* **THE TASK**
Output the complete listing exactly, please, and keep the pictures out of it.

*** EXTRACTED DATA Section Begins ***

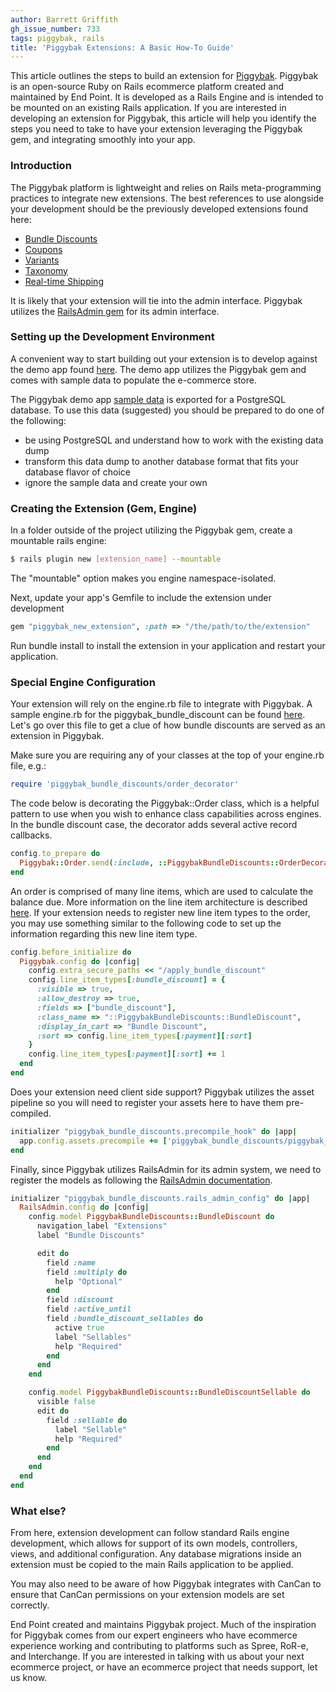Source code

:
 ```yaml
---
author: Barrett Griffith
gh_issue_number: 733
tags: piggybak, rails
title: 'Piggybak Extensions: A Basic How-To Guide'
---
```


This article outlines the steps to build an extension for [Piggybak](http://www.piggybak.org/). Piggybak is an open-source Ruby on Rails ecommerce platform created and maintained by End Point. It is developed as a Rails Engine and is intended to be mounted on an existing Rails application. If you are interested in developing an extension for Piggybak, this article will help you identify the steps you need to take to have your extension leveraging the Piggybak gem, and integrating smoothly into your app.

### Introduction

The Piggybak platform is lightweight and relies on Rails meta-programming practices to integrate new extensions. The best references to use alongside your development should be the previously developed extensions found here:

- [Bundle Discounts](https://github.com/piggybak/piggybak_bundle_discounts)
- [Coupons](https://github.com/piggybak/piggybak_coupons)
- [Variants](https://github.com/piggybak/piggybak_variants)
- [Taxonomy](https://github.com/piggybak/piggybak_taxonomy)
- [Real-time Shipping](https://github.com/piggybak/piggybak_realtime_shipping)

It is likely that your extension will tie into the admin interface. Piggybak utilizes the [RailsAdmin gem](https://github.com/sferik/rails_admin) for its admin interface.

### Setting up the Development Environment

A convenient way to start building out your extension is to develop against the demo app found [here](https://github.com/piggybak/demo). The demo app utilizes the Piggybak gem and comes with sample data to populate the e-commerce store.

The Piggybak demo app [sample data](https://github.com/piggybak/demo/blob/master/sample.psql) is exported for a PostgreSQL database. To use this data (suggested) you should be prepared to do one of the following:

- be using PostgreSQL and understand how to work with the existing data dump
- transform this data dump to another database format that fits your database flavor of choice
- ignore the sample data and create your own

### Creating the Extension (Gem, Engine)

In a folder outside of the project utilizing the Piggybak gem, create a mountable rails engine:

```bash
$ rails plugin new [extension_name] --mountable
```

The "mountable" option makes you engine namespace-isolated.

Next, update your app's Gemfile to include the extension under development

```ruby
gem "piggybak_new_extension", :path => "/the/path/to/the/extension"
```

Run bundle install to install the extension in your application and restart your application.

### Special Engine Configuration

Your extension will rely on the engine.rb file to integrate with Piggybak. A sample engine.rb for the piggybak_bundle_discount can be found [here](https://github.com/piggybak/piggybak_bundle_discounts/blob/master/lib/piggybak_bundle_discounts/engine.rb). Let's go over this file to get a clue of how bundle discounts are served as an extension in Piggybak.

Make sure you are requiring any of your classes at the top of your engine.rb file, e.g.:

```ruby
require 'piggybak_bundle_discounts/order_decorator'
```

The code below is decorating the Piggybak::Order class, which is a helpful pattern to use when you wish to enhance class capabilities across engines. In the bundle discount case, the decorator adds several active record callbacks.

```ruby
config.to_prepare do
  Piggybak::Order.send(:include, ::PiggybakBundleDiscounts::OrderDecorator)
end
```

An order is comprised of many line items, which are used to calculate the balance due. More information on the line item architecture is described [here](http://blog.endpoint.com/2012/10/piggybak-update-line-item-rearchitecture.html). If your extension needs to register new line item types to the order, you may use something similar to the following code to set up the information regarding this new line item type.

```ruby
config.before_initialize do
  Piggybak.config do |config|
    config.extra_secure_paths << "/apply_bundle_discount"
    config.line_item_types[:bundle_discount] = {
      :visible => true,
      :allow_destroy => true,
      :fields => ["bundle_discount"],
      :class_name => "::PiggybakBundleDiscounts::BundleDiscount",
      :display_in_cart => "Bundle Discount",
      :sort => config.line_item_types[:payment][:sort]
    }
    config.line_item_types[:payment][:sort] += 1
  end
end
```

Does your extension need client side support? Piggybak utilizes the asset pipeline so you will need to register your assets here to have them pre-compiled.

```ruby
initializer "piggybak_bundle_discounts.precompile_hook" do |app|
  app.config.assets.precompile += ['piggybak_bundle_discounts/piggybak_bundle_discounts.js']
end
```

Finally, since Piggybak utilizes RailsAdmin for its admin system, we need to register the models as following the [RailsAdmin documentation]().

```ruby
initializer "piggybak_bundle_discounts.rails_admin_config" do |app|
  RailsAdmin.config do |config|
    config.model PiggybakBundleDiscounts::BundleDiscount do
      navigation_label "Extensions"
      label "Bundle Discounts"

      edit do
        field :name
        field :multiply do
          help "Optional"
        end
        field :discount
        field :active_until
        field :bundle_discount_sellables do
          active true
          label "Sellables"
          help "Required"
        end
      end
    end

    config.model PiggybakBundleDiscounts::BundleDiscountSellable do
      visible false
      edit do
        field :sellable do
          label "Sellable"
          help "Required"
        end
      end
    end
  end
end
```

### What else?

From here, extension development can follow standard Rails engine development, which allows for support of its own models, controllers, views, and additional configuration. Any database migrations inside an extension must be copied to the main Rails application to be applied.

You may also need to be aware of how Piggybak integrates with CanCan to ensure that CanCan permissions on your extension models are set correctly.

End Point created and maintains Piggybak project. Much of the inspiration for Piggybak comes from our expert engineers who have ecommerce experience working and contributing to platforms such as Spree, RoR-e, and Interchange. If you are interested in talking with us about your next ecommerce project, or have an ecommerce project that needs support, let us know.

*** EXTRACTED DATA Section Ends ***

* **COMPLETED TASK**
Source code

:
 ```yaml
---
author: Barrett Griffith
gh_issue_number: 733
tags: piggybak, rails
title: 'Piggybak Extensions: A Basic How-To Guide'
---
```


This article outlines the steps to build an extension for [Piggybak](http://www.piggybak.org/). Piggybak is an open-source Ruby on Rails ecommerce platform created and maintained by End Point. It is developed as a Rails Engine and is intended to be mounted on an existing Rails application. If you are interested in developing an extension for Piggybak, this article will help you identify the steps you need to take to have your extension leveraging the Piggybak gem, and integrating smoothly into your app.

### Introduction

The Piggybak platform is lightweight and relies on Rails meta-programming practices to integrate new extensions. The best references to use alongside your development should be the previously developed extensions found here:

- [Bundle Discounts](https://github.com/piggybak/piggybak_bundle_discounts)
- [Coupons](https://github.com/piggybak/piggybak_coupons)
- [Variants](https://github.com/piggybak/piggybak_variants)
- [Taxonomy](https://github.com/piggybak/piggybak_taxonomy)
- [Real-time Shipping](https://github.com/piggybak/piggybak_realtime_shipping)

It is likely that your extension will tie into the admin interface. Piggybak utilizes the [RailsAdmin gem](https://github.com/sferik/rails_admin) for its admin interface.

### Setting up the Development Environment

A convenient way to start building out your extension is to develop against the demo app found [here](https://github.com/piggybak/demo). The demo app utilizes the Piggybak gem and comes with sample data to populate the e-commerce store.

The Piggybak demo app [sample data](https://github.com/piggybak/demo/blob/master/sample.psql) is exported for a PostgreSQL database. To use this data (suggested) you should be prepared to do one of the following:

- be using PostgreSQL and understand how to work with the existing data dump
- transform this data dump to another database format that fits your database flavor of choice
- ignore the sample data and create your own

### Creating the Extension (Gem, Engine)

In a folder outside of the project utilizing the Piggybak gem, create a mountable rails engine:

```bash
$ rails plugin new [extension_name] --mountable
```

The "mountable" option makes you engine namespace-isolated.

Next, update your app's Gemfile to include the extension under development

```ruby
gem "piggybak_new_extension", :path => "/the/path/to/the/extension"
```

Run bundle install to install the extension in your application and restart your application.

### Special Engine Configuration

Your extension will rely on the engine.rb file to integrate with Piggybak. A sample engine.rb for the piggybak_bundle_discount can be found [here](https://github.com/piggybak/piggybak_bundle_discounts/blob/master/lib/piggybak_bundle_discounts/engine.rb). Let's go over this file to get a clue of how bundle discounts are served as an extension in Piggybak.

Make sure you are requiring any of your classes at the top of your engine.rb file, e.g.:

```ruby
require 'piggybak_bundle_discounts/order_decorator'
```

The code below is decorating the Piggybak::Order class, which is a helpful pattern to use when you wish to enhance class capabilities across engines. In the bundle discount case, the decorator adds several active record callbacks.

```ruby
config.to_prepare do
  Piggybak::Order.send(:include, ::PiggybakBundleDiscounts::OrderDecorator)
end
```

An order is comprised of many line items, which are used to calculate the balance due. More information on the line item architecture is described [here](http://blog.endpoint.com/2012/10/piggybak-update-line-item-rearchitecture.html). If your extension needs to register new line item types to the order, you may use something similar to the following code to set up the information regarding this new line item type.

```ruby
config.before_initialize do
  Piggybak.config do |config|
    config.extra_secure_paths << "/apply_bundle_discount"
    config.line_item_types[:bundle_discount] = {
      :visible => true,
      :allow_destroy => true,
      :fields => ["bundle_discount"],
      :class_name => "::PiggybakBundleDiscounts::BundleDiscount",
      :display_in_cart => "Bundle Discount",
      :sort => config.line_item_types[:payment][:sort]
    }
    config.line_item_types[:payment][:sort] += 1
  end
end
```

Does your extension need client side support? Piggybak utilizes the asset pipeline so you will need to register your assets here to have them pre-compiled.

```ruby
initializer "piggybak_bundle_discounts.precompile_hook" do |app|
  app.config.assets.precompile += ['piggybak_bundle_discounts/piggybak_bundle_discounts.js']
end
```

Finally, since Piggybak utilizes RailsAdmin for its admin system, we need to register the models as following the [RailsAdmin documentation]().

```ruby
initializer "piggybak_bundle_discounts.rails_admin_config" do |app|
  RailsAdmin.config do |config|
    config.model PiggybakBundleDiscounts::BundleDiscount do
      navigation_label "Extensions"
      label "Bundle Discounts"

      edit do
        field :name
        field :multiply do
          help "Optional"
        end
        field :discount
        field :active_until
        field :bundle_discount_sellables do
          active true
          label "Sellables"
          help "Required"
        end
      end
    end

    config.model PiggybakBundleDiscounts::BundleDiscountSellable do
      visible false
      edit do
        field :sellable do
          label "Sellable"
          help "Required"
        end
      end
    end
  end
end
```

### What else?

From here, extension development can follow standard Rails engine development, which allows for support of its own models, controllers, views, and additional configuration. Any database migrations inside an extension must be copied to the main Rails application to be applied.

You may also need to be aware of how Piggybak integrates with CanCan to ensure that CanCan permissions on your extension models are set correctly.

End Point created and maintains Piggybak project. Much of the inspiration for Piggybak comes from our expert engineers who have ecommerce experience working and contributing to platforms such as Spree, RoR-e, and Interchange. If you are interested in talking with us about your next ecommerce project, or have an ecommerce project that needs support, let us know.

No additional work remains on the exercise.